EDEN IAS

BOP

BALANCE OF PAYMENTS (BOP)

Introduction of BOP

BOP Balance of payment refers to the statement of accounts recording all economic transactions of a given country with the rest of the world. In other words, each country enters into economic transactions with other countries of the world. As a result of such transactions, it receives payments from and make payments to other countries. So, balance of payments is a statement of accounts of these receipts and payments.

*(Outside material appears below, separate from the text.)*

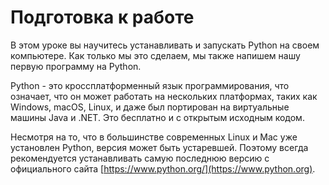 # Подготовка к работе

В этом уроке вы научитесь устанавливать и запускать Python на своем компьютере. Как только мы это сделаем, мы также напишем нашу первую программу на Python.

Python - это кроссплатформенный язык программирования, что означает, что он может работать на нескольких платформах, таких как Windows, macOS, Linux, и даже был портирован на виртуальные машины Java и .NET. Это бесплатно и с открытым исходным кодом.

Несмотря на то, что в большинстве современных Linux и Mac уже установлен Python, версия может быть устаревшей. Поэтому всегда рекомендуется устанавливать самую последнюю версию с официального сайта [https://www.python.org/](https://www.python.org).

Balance of payments (positive or negative) is determine considering all economic transactions, viz- visible items, invisible items, and capital transfers. Therefore, balance of payments offers more comprehensive picture of economic transactions of a country with the rest of the world, which can be broadly classified as follows-

  • Visible items- this includes all type of physical goods exported/imported. These goods visible as these are made of some matter or material. These are seen crossing the borders.
  • Invisible items- this includes all type of services like shipping etc., which are invisible and are not made up of any matter or material. These are not seen crossing the borders.
  • Capital transfers- these are concerned with capital receipts and capital payments. These involve the transfer of assets.
                                                ECONOMIC TRANSACTIONS

These are the transactions which cause the transfer of value. In the context of foreign transactions, value is transferred by the resident of one country to the resident of the other country. Example- when export of goods (or of services) are made by country A to country B, value (=export receipts) is transferred by country B to country A. whereas between the countries, value is transferred in terms of foreign exchange (i.e. payments are received and made in terms of foreign exchange).

COMPONENTS OF BALANCE OF PAYMENT BOP

It is made up of 3 components-

  • Current account- it is that account which records imports and exports of goods and services and unilateral transfers. For instance, when a country’s imports are more than the country’s exports than it is called the current account deficit. Whereas in the vice versa situation it is called current account surplus. It records the following transactions-
  • Export and import of goods (or of visible items)
  • Export and import of services (or of invisible items)
  • Unilateral transfers from one country to the other
  • Capital account- it is that account which records all such transactions between residents of a country and the rest of the world which cause a change in the asset or liability status of the residents of a country or it’s government. In other words, it deals with foreign exchange reserves, investments, loans and borrowings such as-
  • Foreign investment
  1. FDI (Foreign direct investment)
  2. Portfolio investment
  • Loans
  1. Commercial borrowings
  2. Borrowings as external assistance
  3. Banking capital transactions
  • Unilateral transfers- these refers to one sided transfer from one country to the other. These are not trading transactions. There is no payment in response to the receipt of unilateral transfers. For instance- gifts, aids, donations.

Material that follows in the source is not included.